Action item:
The line bearing "an infinite set?", together with all lines after it to the end of the material, should be repeated exactly; leave out everything else.
** Data for the task follows **
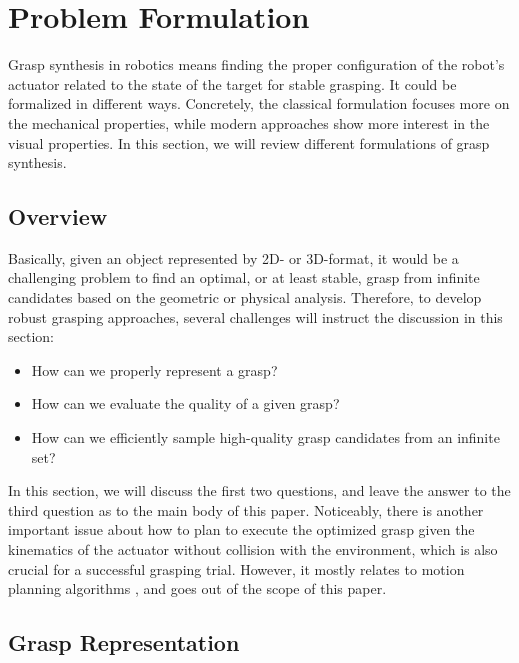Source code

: \documentclass[letterpaper,10pt]{article}
\begin{document}


\section{Problem Formulation}
\label{sec:formulation}

Grasp synthesis in robotics means finding the proper configuration of the robot's actuator related to the state of the target for stable grasping.
It could be formalized in different ways.
Concretely, the classical formulation focuses more on the mechanical properties, while modern approaches show more interest in the visual properties.
In this section, we will review different formulations of grasp synthesis.

\subsection{Overview}
Basically, given an object represented by 2D- or 3D-format, it would be a challenging problem to find an optimal, or at least stable, grasp from infinite candidates based on the geometric or physical analysis.
Therefore, to develop robust grasping approaches, several challenges will instruct the discussion in this section:
\begin{itemize}
	\item How can we properly represent a grasp?
	\item How can we evaluate the quality of a given grasp?
	\item How can we efficiently sample high-quality grasp candidates from an infinite set?
\end{itemize}
In this section, we will discuss the first two questions, and leave the answer to the third question as to the main body of this paper. Noticeably, there is another important issue about how to plan to execute the optimized grasp given the kinematics of the actuator without collision with the environment, which is also crucial for a successful grasping trial. However, it mostly relates to motion planning algorithms \cite{lavalle2006planning}, and goes out of the scope of this paper.

\subsection{Grasp Representation}
\end{document}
** End of Data for the task **
Result of this exercise:
	\item How can we efficiently sample high-quality grasp candidates from an infinite set?
\end{itemize}
In this section, we will discuss the first two questions, and leave the answer to the third question as to the main body of this paper. Noticeably, there is another important issue about how to plan to execute the optimized grasp given the kinematics of the actuator without collision with the environment, which is also crucial for a successful grasping trial. However, it mostly relates to motion planning algorithms \cite{lavalle2006planning}, and goes out of the scope of this paper.

\subsection{Grasp Representation}
\end{document}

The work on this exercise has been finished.